Sunday, July 17, 2011

SCRAPBOOK - From The Rodder's Journal

Since its inception, The Rodder’s Journal has prominently featured historic photographs that give a sense of time and place and provide real historical context to the cars, people and events that make up our collective legacy. Our only regret has been that on occasion these great photos have taken on a supporting role and we wanted to give these images a place of their own where there would be room to showcase them at their very best and tell the stories that surrounded them.

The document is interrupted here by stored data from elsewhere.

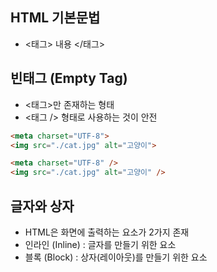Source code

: ## HTML 기본문법

- <태그> 내용 </태그>



## 빈태그 (Empty Tag)

- <태그>만 존재하는 형태
- <태그 /> 형태로 사용하는 것이 안전

```html
<meta charset="UTF-8">
<img src="./cat.jpg" alt="고양이">

<meta charset="UTF-8" />
<img src="./cat.jpg" alt="고양이" />
```



## 글자와 상자

- HTML은 화면에 출력하는 요소가 2가지 존재
- 인라인 (Inline) : 글자를 만들기 위한 요소
- 블록 (Block) : 상자(레이아웃)를 만들기 위한 요소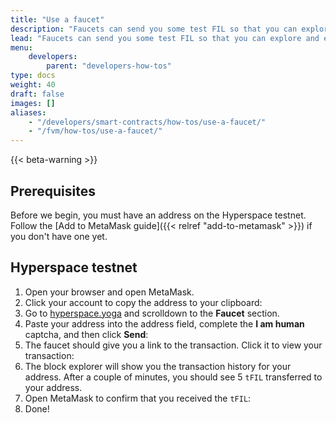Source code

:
 ```yaml
---
title: "Use a faucet"
description: "Faucets can send you some test FIL so that you can explore and experiment with a Filecoin testnet without having to pay for anything. There are two faucets available, one for the Builder testnet (buildernet) and the Hyperspace testnet."
lead: "Faucets can send you some test FIL so that you can explore and experiment with a Filecoin testnet without having to pay for anything. There are two faucets available, one for the Builder testnet (buildernet) and the Hyperspace testnet."
menu:
    developers:
        parent: "developers-how-tos"
type: docs
weight: 40
draft: false
images: []
aliases:
    - "/developers/smart-contracts/how-tos/use-a-faucet/"
    - "/fvm/how-tos/use-a-faucet/"
---
```


{{< beta-warning >}}

## Prerequisites

Before we begin, you must have an address on the Hyperspace testnet. Follow the [Add to MetaMask guide]({{< relref "add-to-metamask" >}}) if you don't have one yet.

## Hyperspace testnet

1. Open your browser and open MetaMask.
1. Click your account to copy the address to your clipboard:
1. Go to [hyperspace.yoga](https://hyperspace.yoga/#faucet) and scrolldown to the **Faucet** section.
1. Paste your address into the address field, complete the **I am human** captcha, and then click **Send**:
1. The faucet should give you a link to the transaction. Click it to view your transaction:
1. The block explorer will show you the transaction history for your address. After a couple of minutes, you should see 5 `tFIL` transferred to your address.
1. Open MetaMask to confirm that you received the `tFIL`:
1. Done!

The result is the The Rodder's Journal Scrapbook. It is a hardbound book that we have been working on for quite some time. It features a format and size very similar to our Deuce book, measuring nearly one foot tall and opening to a full 21-inches in width. With a total number of pages exceeding 450, it has been designed to be a companion piece to the Deuce book. And like the Deuce book, it weighs in at nearly ten pounds.

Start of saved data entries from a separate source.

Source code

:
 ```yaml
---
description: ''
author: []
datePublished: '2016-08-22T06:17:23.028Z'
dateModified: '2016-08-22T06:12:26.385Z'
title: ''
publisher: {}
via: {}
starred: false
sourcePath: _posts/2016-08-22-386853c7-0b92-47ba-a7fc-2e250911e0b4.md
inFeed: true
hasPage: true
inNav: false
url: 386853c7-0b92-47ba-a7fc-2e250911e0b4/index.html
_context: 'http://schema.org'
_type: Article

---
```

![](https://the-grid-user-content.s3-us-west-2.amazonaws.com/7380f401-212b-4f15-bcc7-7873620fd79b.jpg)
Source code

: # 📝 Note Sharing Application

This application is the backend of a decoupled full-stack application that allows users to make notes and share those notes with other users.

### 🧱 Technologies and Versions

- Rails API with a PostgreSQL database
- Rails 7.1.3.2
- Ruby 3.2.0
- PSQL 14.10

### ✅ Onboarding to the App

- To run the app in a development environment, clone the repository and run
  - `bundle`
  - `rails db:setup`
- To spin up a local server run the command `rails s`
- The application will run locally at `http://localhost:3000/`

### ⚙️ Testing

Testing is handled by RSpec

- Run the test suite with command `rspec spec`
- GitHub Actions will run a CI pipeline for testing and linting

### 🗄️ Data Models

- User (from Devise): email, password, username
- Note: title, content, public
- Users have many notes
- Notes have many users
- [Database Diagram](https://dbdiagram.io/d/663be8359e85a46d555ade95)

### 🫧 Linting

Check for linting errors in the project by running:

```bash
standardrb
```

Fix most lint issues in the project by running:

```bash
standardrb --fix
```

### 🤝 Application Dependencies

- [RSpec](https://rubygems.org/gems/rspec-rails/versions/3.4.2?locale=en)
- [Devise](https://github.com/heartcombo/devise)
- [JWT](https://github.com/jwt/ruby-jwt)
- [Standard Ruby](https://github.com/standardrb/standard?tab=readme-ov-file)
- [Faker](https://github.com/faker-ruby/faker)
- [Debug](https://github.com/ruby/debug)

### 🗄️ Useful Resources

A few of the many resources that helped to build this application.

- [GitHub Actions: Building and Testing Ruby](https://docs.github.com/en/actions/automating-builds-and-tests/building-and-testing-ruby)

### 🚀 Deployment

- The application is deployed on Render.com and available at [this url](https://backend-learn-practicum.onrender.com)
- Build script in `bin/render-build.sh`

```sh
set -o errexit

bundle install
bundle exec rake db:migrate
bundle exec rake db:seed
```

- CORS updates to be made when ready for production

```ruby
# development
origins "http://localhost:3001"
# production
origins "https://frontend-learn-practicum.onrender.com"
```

We have spent months compiling what we feel is the best collection of historic hot rod and custom car snapshots from around the country, and literally around the world. In addition to telling the story of much of the history of early hot rodding and customizing, we feel that they are an assortment of just plain bitchin’ images.

The book has been organized into nearly two-dozen chapters where we tell the story behind each group of photos. We have included everything from early Bonneville and dry lakes racing action to indoor car shows, drag racing’s early days and road trips that took place before there was an Interstate Highway system. 
The book covers the very earliest days of hot rodding up through the beginning of the street rod renaissance and the very first Street Rod Nationals, which took place more than 40 years ago.

Once we started beating the bushes we were truly amazed at how much good material turned up. We have been given access to innumerable shoeboxes full of snapshots, personal scrapbooks that have only been shared with family and close friends, and boxes of Kodachrome slides that have been in storage for more than half a century. Most of these photos have never before been published.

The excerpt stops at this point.